Sunday, March 08, 2009

Essential Oils Lower Test Taking Stress, Again...

Over the years, there have been numerous studies regarding the effects inhaling essential oils either while studying, while test taking, and generally 'in school' ~ as the results are easily measures: test scores, on average, would be different if aromatherapy contributed a significant effect. A study just performed at the Christine E Lynn College of Nursing in Boca Raton, Florida, supports the previous results ~ inhaling essential oils produces measurable effects on test-takers.

This time, the study focused specifically on test-taking anxiety. Ever get stressed out before an important exam? Well here you have it ~ 'the use of lavender and rosemary essential oil sachets reduced test taking stress in graduate nursing students'. We expect the tests they'd be taking were not very "light". On the contrary, probably very complex, and meant a lot in their lives.

A similar study produced by the Department of Nursing at Nambu University in Korea, students were given an aroma lamp with Lavender, Peppermint, Rosemary and Clary Sage essential oils. Again, the students using aromatherapy reported lower stress regarding their test taking.

THE TAKE HOME POINT: The inhalation of pure essential oil aromas (note that these were not 'fragrance oils', but true essential oils) lowers stress. It can't just be for nursing students who take tests, can it? (This is a bit of a joke we're making, as there are MANY studies showing aromatherapy lowering subjective scores of anxiety and stress in peer-reviewed journals around the world). And these studies seem to indicate the 'casual' incorporation of aromatherapy in one's life can make a difference ~ just smell the oils when you feel like it, and they might just change your mood for the better. And we all know the great effects that can potentially have on one's health! Here are the studies:

The effects of lavender and rosemary essential oils on test-taking anxiety among graduate nursing students.
McCaffrey R, Thomas DJ, Kinzelman AO. Christine E Lynn College of Nursing, Florida Atlantic University, 777 Glades Road, Boca Raton, FL 33431, USA.

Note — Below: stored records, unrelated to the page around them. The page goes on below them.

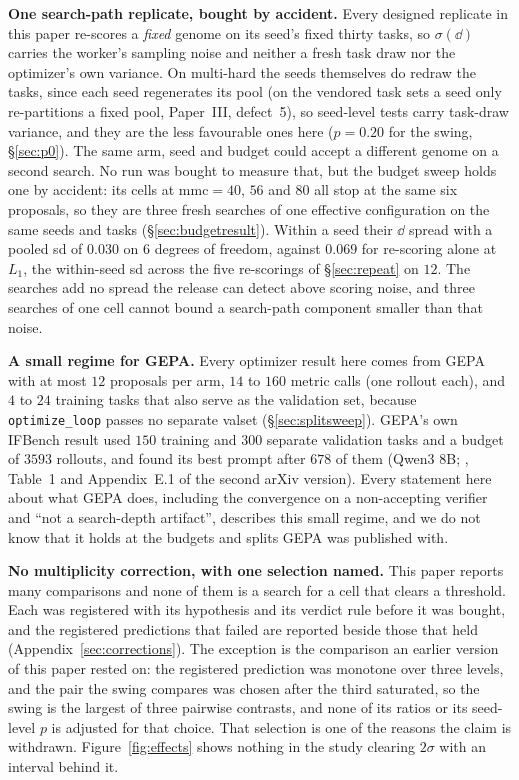 \documentclass[11pt]{article}
\begin{document}
\textbf{One search-path replicate, bought by accident.} Every designed replicate in this paper
re-scores a \emph{fixed} genome on its seed's fixed thirty tasks, so $\sigma(\dd)$ carries the
worker's sampling noise and neither a fresh task draw nor the optimizer's own variance. On
multi-hard the seeds themselves do redraw the tasks, since each seed regenerates its pool (on the
vendored task sets a seed only re-partitions a fixed pool, Paper~III, defect~5), so seed-level
tests carry task-draw variance, and they are the less favourable ones here ($p = 0.20$ for the
swing, \S\ref{sec:p0}). The same arm, seed and budget could accept a different genome on a second
search. No run was bought to measure that, but the budget sweep holds one by accident: its cells
at $\mathrm{mmc} = 40$, $56$ and $80$ all stop at the same six proposals, so they are three fresh
searches of one effective configuration on the same seeds and tasks (\S\ref{sec:budgetresult}).
Within a seed their $\dd$ spread with a pooled sd of $0.030$ on $6$ degrees of freedom, against
$0.069$ for re-scoring alone at $L_1$, the within-seed sd across the five re-scorings of
\S\ref{sec:repeat} on $12$. The searches add no spread the release can detect above scoring
noise, and three searches of one cell cannot bound a search-path component smaller than that
noise.

\textbf{A small regime for GEPA.} Every optimizer result here comes from GEPA with at most $12$
proposals per arm, $14$ to $160$ metric calls (one rollout each), and $4$ to $24$ training tasks
that also serve as the validation set, because \texttt{optimize\_loop} passes no separate valset
(\S\ref{sec:splitsweep}). GEPA's own IFBench result used $150$ training and $300$ separate
validation tasks and a budget of $3593$ rollouts, and found its best prompt after $678$ of them
(Qwen3 8B; \citealp{agrawal2025gepa}, Table~1 and Appendix~E.1 of the second arXiv version).
Every statement here about what GEPA does, including the convergence on a non-accepting verifier
and ``not a search-depth artifact'', describes this small regime, and we do not know that it holds
at the budgets and splits GEPA was published with.

\textbf{No multiplicity correction, with one selection named.} This paper reports many
comparisons and none of them is a search for a cell that clears a threshold. Each was registered
with its hypothesis and its verdict rule before it was bought, and the registered predictions
that failed are reported beside those that held (Appendix~\ref{sec:corrections}). The exception
is the comparison an earlier version of this paper rested on: the registered prediction was
monotone over three levels, and the pair the swing compares was chosen after the third saturated,
so the swing is the largest of three pairwise contrasts, and none of its ratios or its seed-level
$p$ is adjusted for that choice. That selection is one of the reasons the claim is withdrawn. Figure~\ref{fig:effects} shows nothing in the study clearing $2\sigma$ with
an interval behind it.
\end{document}
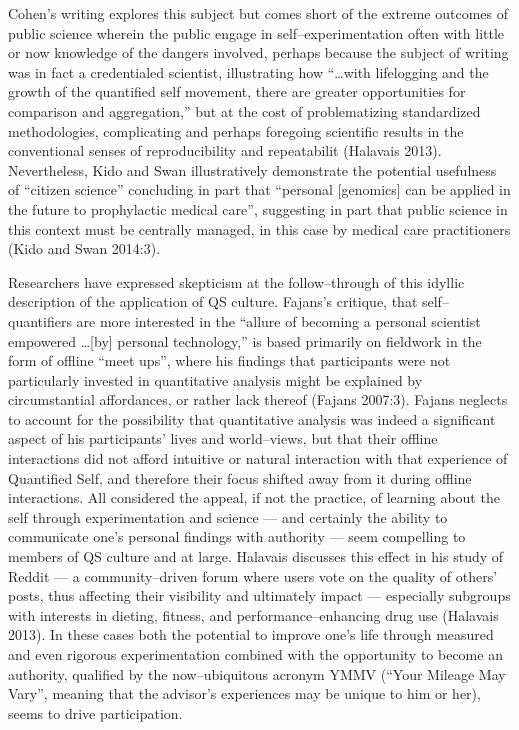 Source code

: \documentclass{article}
\begin{document}
Cohen's writing explores this subject but comes short of the extreme outcomes of public science wherein the public engage in self--experimentation often with little or now knowledge of the dangers involved,
perhaps because the subject of writing was in fact a credentialed scientist,
illustrating how ``\dots with lifelogging and the growth of the quantified self movement,
there are greater opportunities for comparison and aggregation,'' but at the cost of problematizing standardized methodologies,
complicating and perhaps foregoing scientific results in the conventional senses of reproducibility and repeatabilit
(Halavais 2013). 
Nevertheless,
Kido and Swan illustratively demonstrate the potential usefulness of ``citizen science'' concluding in part that  ``personal [genomics] can be applied in the future to prophylactic medical care'',
suggesting in part that public science in this context must be centrally managed,
in this case by medical care practitioners
(Kido and Swan 2014:3). 

Researchers have expressed skepticism at the follow--through of this idyllic description of the application of QS culture.
Fajans's critique,
that self--quantifiers are more interested in the ``allure of becoming a personal scientist empowered \dots [by] personal technology,'' is based primarily on fieldwork in the form of offline ``meet ups'',
where his findings that participants were not particularly invested in quantitative analysis might be explained by circumstantial affordances,
or rather lack thereof
(Fajans 2007:3). 
Fajans neglects to account for the possibility that quantitative analysis was indeed a significant aspect of his participants' lives and world--views,
but that their offline interactions did not afford intuitive or natural interaction with that experience of Quantified Self,
and therefore their focus shifted away from it during offline interactions.
All considered the appeal,
if not the practice,
of learning about the self through experimentation and science
--- and certainly the ability to communicate one's personal findings with authority ---
seem compelling to members of QS culture and at large.
Halavais discusses this effect in his study of Reddit
--- a community--driven forum where users vote on the quality of others' posts,
thus affecting their visibility and ultimately impact
--- especially subgroups with interests in dieting,
fitness,
and performance--enhancing drug use
(Halavais 2013). 
In these cases both the potential to improve one's life through measured and even rigorous experimentation combined with the opportunity to become an authority,
qualified by the now--ubiquitous acronym YMMV (``Your Mileage May Vary'',
meaning that the advisor's experiences may be unique to him or her),
seems to drive participation.
\end{document}
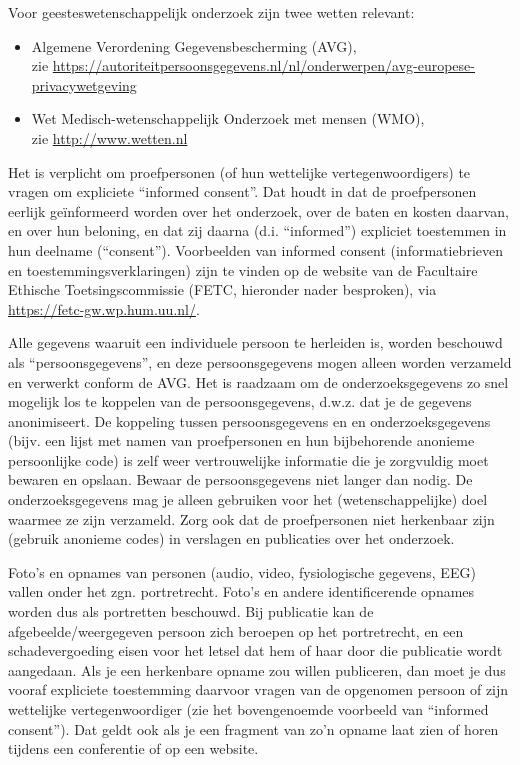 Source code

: \documentclass[
]{book}
\begin{document}
Voor geesteswetenschappelijk onderzoek zijn twee wetten relevant:

\begin{itemize}
\item
  Algemene Verordening Gegevensbescherming (AVG),\\
  zie
  \url{https://autoriteitpersoonsgegevens.nl/nl/onderwerpen/avg-europese-privacywetgeving}
\item
  Wet Medisch-wetenschappelijk Onderzoek met mensen (WMO),\\
  zie \url{http://www.wetten.nl}
\end{itemize}

Het is verplicht om proefpersonen (of hun wettelijke vertegenwoordigers)
te vragen om expliciete ``informed consent''. Dat houdt in dat de
proefpersonen eerlijk geïnformeerd worden over het onderzoek, over de
baten en kosten daarvan, en over hun beloning, en dat zij daarna (d.i.
``informed'') expliciet toestemmen in hun deelname (``consent'').
Voorbeelden van informed consent (informatiebrieven en
toestemmingsverklaringen) zijn te vinden op de website van de Facultaire
Ethische Toetsingscommissie (FETC, hieronder nader besproken), via
\url{https://fetc-gw.wp.hum.uu.nl/}.

Alle gegevens waaruit een individuele persoon te herleiden is, worden
beschouwd als ``persoonsgegevens'', en deze persoonsgegevens mogen alleen
worden verzameld en verwerkt conform de AVG. Het is raadzaam om de
onderzoeksgegevens zo snel mogelijk los te koppelen van de
persoonsgegevens, d.w.z. dat je de gegevens anonimiseert. De koppeling
tussen persoonsgegevens en en onderzoeksgegevens (bijv. een lijst met
namen van proefpersonen en hun bijbehorende anonieme persoonlijke code)
is zelf weer vertrouwelijke informatie die je zorgvuldig moet bewaren en
opslaan. Bewaar de persoonsgegevens niet langer dan nodig. De
onderzoeksgegevens mag je alleen gebruiken voor het (wetenschappelijke)
doel waarmee ze zijn verzameld. Zorg ook dat de proefpersonen niet
herkenbaar zijn (gebruik anonieme codes) in verslagen en publicaties
over het onderzoek.

Foto's en opnames van personen (audio, video, fysiologische gegevens,
EEG) vallen onder het zgn. portretrecht. Foto's en andere
identificerende opnames worden dus als portretten beschouwd. Bij
publicatie kan de afgebeelde/weergegeven persoon zich beroepen op het
portretrecht, en een schadevergoeding eisen voor het letsel dat hem of
haar door die publicatie wordt aangedaan. Als je een herkenbare opname
zou willen publiceren, dan moet je dus vooraf expliciete toestemming
daarvoor vragen van de opgenomen persoon of zijn wettelijke
vertegenwoordiger (zie het bovengenoemde voorbeeld van ``informed
consent''). Dat geldt ook als je een fragment van zo'n opname laat zien
of horen tijdens een conferentie of op een website.
\end{document}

Test taking in nursing school can produce stress that affects the ability of students to realize their goals of graduation. In this study, the use of lavender and rosemary essential oil sachets reduced test-taking stress in graduate nursing students as evidenced by lower scores on test anxiety measure, personal statements, and pulse rates.

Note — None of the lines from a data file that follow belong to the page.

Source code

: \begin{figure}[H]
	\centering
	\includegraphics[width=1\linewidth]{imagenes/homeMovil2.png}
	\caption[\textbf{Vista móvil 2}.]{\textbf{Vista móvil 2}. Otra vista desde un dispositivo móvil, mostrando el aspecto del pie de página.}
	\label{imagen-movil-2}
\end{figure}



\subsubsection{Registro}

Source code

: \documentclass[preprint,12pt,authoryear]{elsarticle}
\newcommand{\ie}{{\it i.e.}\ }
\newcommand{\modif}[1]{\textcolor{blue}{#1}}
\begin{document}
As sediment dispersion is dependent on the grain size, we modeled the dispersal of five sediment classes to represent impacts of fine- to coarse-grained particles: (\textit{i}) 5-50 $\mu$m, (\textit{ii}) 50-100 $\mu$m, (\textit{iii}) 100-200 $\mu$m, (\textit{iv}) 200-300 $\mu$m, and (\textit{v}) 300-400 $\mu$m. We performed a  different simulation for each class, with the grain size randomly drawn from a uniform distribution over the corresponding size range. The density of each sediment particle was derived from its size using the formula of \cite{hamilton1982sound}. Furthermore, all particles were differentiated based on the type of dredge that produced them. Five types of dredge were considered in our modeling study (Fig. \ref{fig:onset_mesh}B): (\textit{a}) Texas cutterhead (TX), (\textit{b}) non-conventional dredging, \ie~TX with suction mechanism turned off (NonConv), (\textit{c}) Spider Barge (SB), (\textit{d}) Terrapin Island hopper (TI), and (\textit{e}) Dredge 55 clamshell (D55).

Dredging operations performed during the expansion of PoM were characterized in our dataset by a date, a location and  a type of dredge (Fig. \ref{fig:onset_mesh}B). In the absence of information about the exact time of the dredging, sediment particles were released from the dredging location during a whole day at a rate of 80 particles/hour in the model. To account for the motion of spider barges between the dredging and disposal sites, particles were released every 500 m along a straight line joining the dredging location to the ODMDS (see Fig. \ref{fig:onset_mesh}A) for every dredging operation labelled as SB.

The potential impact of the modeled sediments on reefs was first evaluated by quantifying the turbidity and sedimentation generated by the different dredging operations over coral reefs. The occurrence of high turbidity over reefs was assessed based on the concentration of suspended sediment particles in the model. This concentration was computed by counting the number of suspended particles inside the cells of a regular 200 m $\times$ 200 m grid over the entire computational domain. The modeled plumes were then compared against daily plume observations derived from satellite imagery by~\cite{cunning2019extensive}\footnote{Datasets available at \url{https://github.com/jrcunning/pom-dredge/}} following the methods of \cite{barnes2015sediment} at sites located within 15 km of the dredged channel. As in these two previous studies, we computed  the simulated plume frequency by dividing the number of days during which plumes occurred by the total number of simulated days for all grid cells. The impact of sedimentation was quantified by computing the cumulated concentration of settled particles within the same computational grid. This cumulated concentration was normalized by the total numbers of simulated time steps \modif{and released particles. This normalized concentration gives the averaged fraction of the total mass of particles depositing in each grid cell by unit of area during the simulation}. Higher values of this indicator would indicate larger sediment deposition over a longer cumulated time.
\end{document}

The effect of aroma inhalation method on stress responses of nursing students.

Park MK, Lee ES. Department of Nursing, Nambu University, Gwangsan-gu, Gwangju city, Korea.

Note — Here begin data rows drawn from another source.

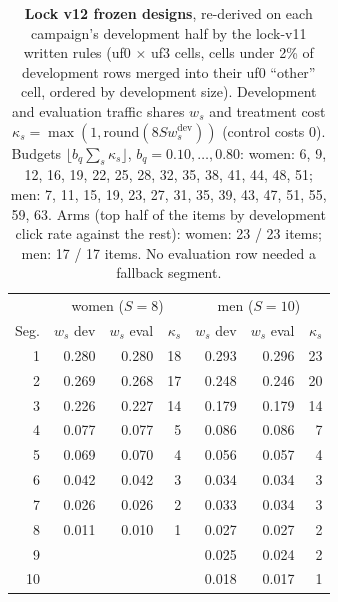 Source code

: \begin{table}[tb]
\caption{\textbf{Lock v12 frozen designs}, re-derived on each campaign's development half by the lock-v11 written rules (uf0 $\times$ uf3 cells, cells under 2\% of development rows merged into their uf0 ``other'' cell, ordered by development size). Development and evaluation traffic shares $w_s$ and treatment cost $\kappa_s = \max(1, \mathrm{round}(8 S w_s^{\text{dev}}))$ (control costs 0). Budgets $\lfloor b_q \sum_s \kappa_s \rfloor$, $b_q = 0.10, \dots, 0.80$: women: 6, 9, 12, 16, 19, 22, 25, 28, 32, 35, 38, 41, 44, 48, 51; men: 7, 11, 15, 19, 23, 27, 31, 35, 39, 43, 47, 51, 55, 59, 63. Arms (top half of the items by development click rate against the rest): women: 23 / 23 items; men: 17 / 17 items. No evaluation row needed a fallback segment.}
\label{tab:v12design}
\footnotesize
\setlength{\tabcolsep}{4pt}
\begin{tabular}{@{}rrrrrrr@{}}
\toprule
 & \multicolumn{3}{c}{women ($S = 8$)} & \multicolumn{3}{c}{men ($S = 10$)} \\
Seg. & $w_s$ dev & $w_s$ eval & $\kappa_s$ & $w_s$ dev & $w_s$ eval & $\kappa_s$ \\
\midrule
1 & 0.280 & 0.280 & 18 & 0.293 & 0.296 & 23 \\
2 & 0.269 & 0.268 & 17 & 0.248 & 0.246 & 20 \\
3 & 0.226 & 0.227 & 14 & 0.179 & 0.179 & 14 \\
4 & 0.077 & 0.077 & 5 & 0.086 & 0.086 & 7 \\
5 & 0.069 & 0.070 & 4 & 0.056 & 0.057 & 4 \\
6 & 0.042 & 0.042 & 3 & 0.034 & 0.034 & 3 \\
7 & 0.026 & 0.026 & 2 & 0.033 & 0.034 & 3 \\
8 & 0.011 & 0.010 & 1 & 0.027 & 0.027 & 2 \\
9 &  & &  & 0.025 & 0.024 & 2 \\
10 &  & &  & 0.018 & 0.017 & 1 \\
\bottomrule
\end{tabular}
\end{table}

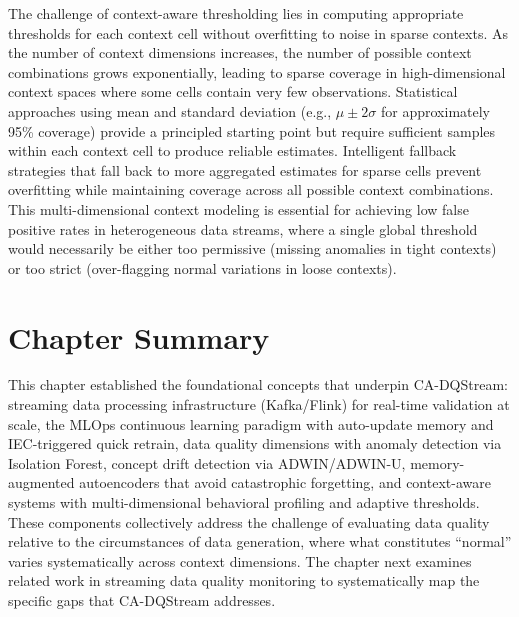 The challenge of context-aware thresholding lies in computing appropriate thresholds for each context cell without overfitting to noise in sparse contexts. As the number of context dimensions increases, the number of possible context combinations grows exponentially, leading to sparse coverage in high-dimensional context spaces where some cells contain very few observations. Statistical approaches using mean and standard deviation (e.g., $\mu \pm 2\sigma$ for approximately 95\% coverage) provide a principled starting point but require sufficient samples within each context cell to produce reliable estimates. Intelligent fallback strategies that fall back to more aggregated estimates for sparse cells prevent overfitting while maintaining coverage across all possible context combinations. This multi-dimensional context modeling is essential for achieving low false positive rates in heterogeneous data streams, where a single global threshold would necessarily be either too permissive (missing anomalies in tight contexts) or too strict (over-flagging normal variations in loose contexts).

\section{Chapter Summary}

This chapter established the foundational concepts that underpin CA-DQStream: streaming data processing infrastructure (Kafka/Flink) for real-time validation at scale, the MLOps continuous learning paradigm with auto-update memory and IEC-triggered quick retrain, data quality dimensions with anomaly detection via Isolation Forest, concept drift detection via ADWIN/ADWIN-U, memory-augmented autoencoders that avoid catastrophic forgetting, and context-aware systems with multi-dimensional behavioral profiling and adaptive thresholds. These components collectively address the challenge of evaluating data quality relative to the circumstances of data generation, where what constitutes ``normal'' varies systematically across context dimensions. The chapter next examines related work in streaming data quality monitoring to systematically map the specific gaps that CA-DQStream addresses.
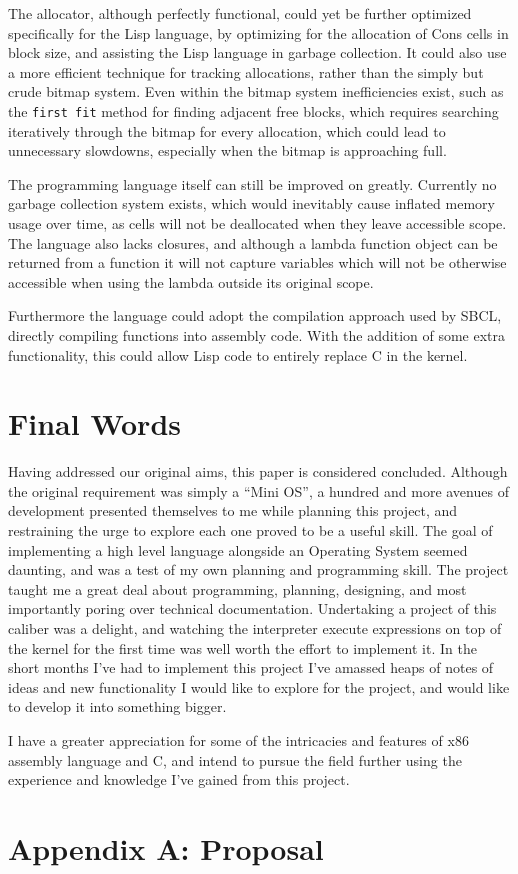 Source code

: \documentclass[10pt]{report}
\begin{document}
The allocator, although perfectly functional, could yet be further optimized specifically for the Lisp language, by optimizing for the allocation of Cons cells in block size, and assisting the Lisp language in garbage collection. It could also use a more efficient technique for tracking allocations, rather than the simply but crude bitmap system. Even within the bitmap system inefficiencies exist, such as the \texttt{first fit} method for finding adjacent free blocks, which requires searching iteratively through the bitmap for every allocation, which could lead to unnecessary slowdowns, especially when the bitmap is approaching full.

The programming language itself can still be improved on greatly. Currently no garbage collection system exists, which would inevitably cause inflated memory usage over time, as cells will not be deallocated when they leave accessible scope. The language also lacks closures, and although a lambda function object can be returned from a function it will not capture variables which will not be otherwise accessible when using the lambda outside its original scope.

Furthermore the language could adopt the compilation approach used by SBCL, directly compiling functions into assembly code. With the addition of some extra functionality, this could allow Lisp code to entirely replace C in the kernel.

\section{Final Words}
Having addressed our original aims, this paper is considered concluded. Although the original requirement was simply a ``Mini OS'', a hundred and more avenues of development presented themselves to me while planning this project, and restraining the urge to explore each one proved to be a useful skill. The goal of implementing a high level language alongside an Operating System seemed daunting, and was a test of my own planning and programming skill. The project taught me a great deal about programming, planning, designing, and most importantly poring over technical documentation. Undertaking a project of this caliber was a delight, and watching the interpreter execute expressions on top of the kernel for the first time was well worth the effort to implement it. In the short months I've had to implement this project I've amassed heaps of notes of ideas and new functionality I would like to explore for the project, and would like to develop it into something bigger.

I have a greater appreciation for some of the intricacies and features of x86 assembly language and C, and intend to pursue the field further using the experience and knowledge I've gained from this project.

\begingroup
\sloppy
\RaggedRight


\endgroup

\newpage
\appendix
\section{Appendix A: Proposal}
\end{document}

PURPOSE: The purpose of this study is to identify the effect of aroma inhalation on stress responses (physical symptoms, levels of anxiety, perceived stresses)of nursing students. METHOD: This study was a quasi-experimental research using a non-equivalent pre-post design and was conducted from June 1 to June 5, 2002. The subjects consisted of 77 junior nursing students who were divided into 39 experimental group members and 38 control group members. A pretest and Post-test were conducted to measure body symptoms, the level of anxiety, and the level of perceived stress. In the experimental group, aromas were given using an aroma lamp, lavender, peppermint, rosemary and Clary-Sage. In the control group, the treatment was not administered. RESULT: As a result of administering aroma inhalation to nursing students, their physical symptoms decreased, their anxiety scores were low, and their perceived stress scores were low, showing that aroma inhalation could be a very effective stress management method. CONCLUSION: Nursing educators should play an important role in contributing to college students' physical and psychological health by helping enhance their recognition of stress management and effectively relieving their stress using essential oils.